*** Given records ***

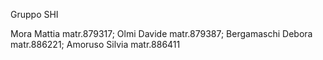 Gruppo SHI

Mora Mattia matr.879317;
Olmi Davide matr.879387;
Bergamaschi Debora matr.886221; 
Amoruso Silvia matr.886411 
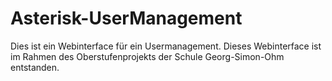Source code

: # Asterisk-UserManagement

Dies ist ein Webinterface für ein Usermanagement. Dieses Webinterface ist im Rahmen des Oberstufenprojekts der Schule Georg-Simon-Ohm entstanden.

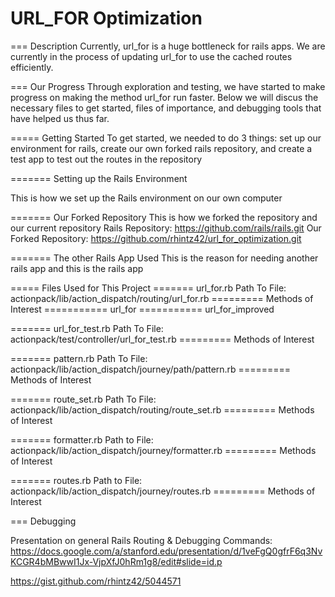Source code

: URL_FOR Optimization
=====================

=== Description
Currently, url_for is a huge bottleneck for rails apps.
We are currently in the process of updating url_for to use the cached routes efficiently.

=== Our Progress
Through exploration and testing, we have started to make progress on making the method url_for run faster.
Below we will discus the necessary files to get started, files of importance, and debugging tools that have helped us thus far.

===== Getting Started
To get started, we needed to do 3 things:
set up our environment for rails,
create our own forked rails repository,
and create a test app to test out the routes in the repository





======= Setting up the Rails Environment

This is how we set up the Rails environment on our own computer





======= Our Forked Repository
This is how we forked the repository and our current repository
Rails Repository: https://github.com/rails/rails.git
Our Forked Repository: https://github.com/rhintz42/url_for_optimization.git





======= The other Rails App Used
This is the reason for needing another rails app and this is the rails app





===== Files Used for This Project
======= url_for.rb
Path To File: actionpack/lib/action_dispatch/routing/url_for.rb
========= Methods of Interest
=========== url_for
=========== url_for_improved

======= url_for_test.rb
Path To File: actionpack/test/controller/url_for_test.rb
========= Methods of Interest

======= pattern.rb
Path To File: actionpack/lib/action_dispatch/journey/path/pattern.rb
========= Methods of Interest

======= route_set.rb
Path To File: actionpack/lib/action_dispatch/routing/route_set.rb
========= Methods of Interest

======= formatter.rb
Path to File: actionpack/lib/action_dispatch/journey/formatter.rb
========= Methods of Interest

======= routes.rb
Path to File: actionpack/lib/action_dispatch/journey/routes.rb
========= Methods of Interest




=== Debugging

Presentation on general Rails Routing & Debugging Commands:
https://docs.google.com/a/stanford.edu/presentation/d/1veFgQ0gfrF6q3NvKCGR4bMBwwI1Jx-VjpXfJ0hRm1g8/edit#slide=id.p

https://gist.github.com/rhintz42/5044571

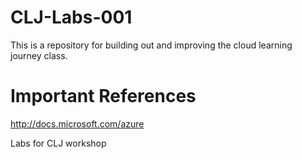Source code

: # CLJ-Labs-001
This is a repository for building out and improving the cloud learning journey class.

# Important References
http://docs.microsoft.com/azure


Labs for CLJ workshop
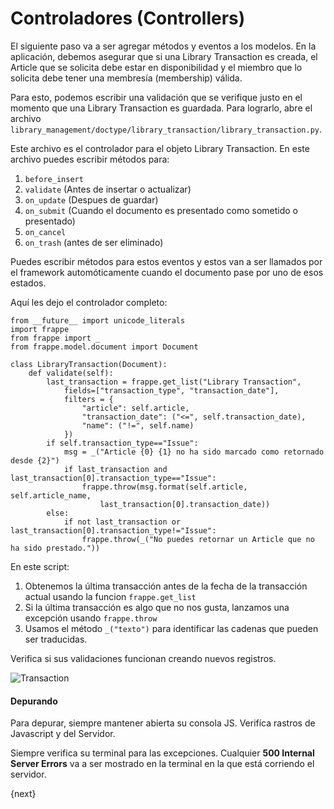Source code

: <!-- add-breadcrumbs -->
# Controladores (Controllers)

El siguiente paso va a ser agregar métodos y eventos a los modelos. En la aplicación, debemos asegurar que si una Library Transaction es creada, el Article que se solicita debe estar en disponibilidad y el miembro que lo solicita debe tener una membresía (membership) válida.

Para esto, podemos escribir una validación que se verifique justo en el momento que una Library Transaction es guardada. Para lograrlo, abre el archivo `library_management/doctype/library_transaction/library_transaction.py`.

Este archivo es el controlador para el objeto Library Transaction. En este archivo puedes escribir métodos para:

1. `before_insert`
1. `validate` (Antes de insertar o actualizar)
1. `on_update` (Despues de guardar)
1. `on_submit` (Cuando el documento es presentado como sometido o presentado)
1. `on_cancel`
1. `on_trash` (antes de ser eliminado)

Puedes escribir métodos para estos eventos y estos van a ser llamados por el framework automóticamente cuando el documento pase por uno de esos estados.

Aquí les dejo el controlador completo:

	from __future__ import unicode_literals
	import frappe
	from frappe import _
	from frappe.model.document import Document

	class LibraryTransaction(Document):
		def validate(self):
			last_transaction = frappe.get_list("Library Transaction",
				fields=["transaction_type", "transaction_date"],
				filters = {
					"article": self.article,
					"transaction_date": ("<=", self.transaction_date),
					"name": ("!=", self.name)
				})
			if self.transaction_type=="Issue":
				msg = _("Article {0} {1} no ha sido marcado como retornado desde {2}")
				if last_transaction and last_transaction[0].transaction_type=="Issue":
					frappe.throw(msg.format(self.article, self.article_name,
						last_transaction[0].transaction_date))
			else:
				if not last_transaction or last_transaction[0].transaction_type!="Issue":
					frappe.throw(_("No puedes retornar un Article que no ha sido prestado."))

En este script:

1. Obtenemos la última transacción antes de la fecha de la transacción actual usando la funcion `frappe.get_list`
1. Si la última transacción es algo que no nos gusta, lanzamos una excepción usando `frappe.throw`
1. Usamos el método `_("texto")` para identificar las cadenas que pueden ser traducidas.

Verifica si sus validaciones funcionan creando nuevos registros.

<img class="screenshot" alt="Transaction" src="{{docs_base_url}}/assets/img/lib_trans.png">

#### Depurando

Para depurar, siempre mantener abierta su consola JS. Verifíca rastros de Javascript y del Servidor.

Siempre verifica su terminal para las excepciones. Cualquier **500 Internal Server Errors** va a ser mostrado en la terminal en la que está corriendo el servidor.

{next}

*** End of Given records ***

> _Task statement_: Return, exactly as they stand, the lines from the opening line of the listing through the line with "Rails Repository: https://github.com/rails/rails.git", both ends counted, and no pictures.

> _Reply to the task_:
 Gruppo SHI

Mora Mattia matr.879317;
Olmi Davide matr.879387;
Bergamaschi Debora matr.886221; 
Amoruso Silvia matr.886411 
Source code

: # Asterisk-UserManagement

Dies ist ein Webinterface für ein Usermanagement. Dieses Webinterface ist im Rahmen des Oberstufenprojekts der Schule Georg-Simon-Ohm entstanden.

Source code

: URL_FOR Optimization
=====================

=== Description
Currently, url_for is a huge bottleneck for rails apps.
We are currently in the process of updating url_for to use the cached routes efficiently.

=== Our Progress
Through exploration and testing, we have started to make progress on making the method url_for run faster.
Below we will discus the necessary files to get started, files of importance, and debugging tools that have helped us thus far.

===== Getting Started
To get started, we needed to do 3 things:
set up our environment for rails,
create our own forked rails repository,
and create a test app to test out the routes in the repository





======= Setting up the Rails Environment

This is how we set up the Rails environment on our own computer





======= Our Forked Repository
This is how we forked the repository and our current repository
Rails Repository: https://github.com/rails/rails.git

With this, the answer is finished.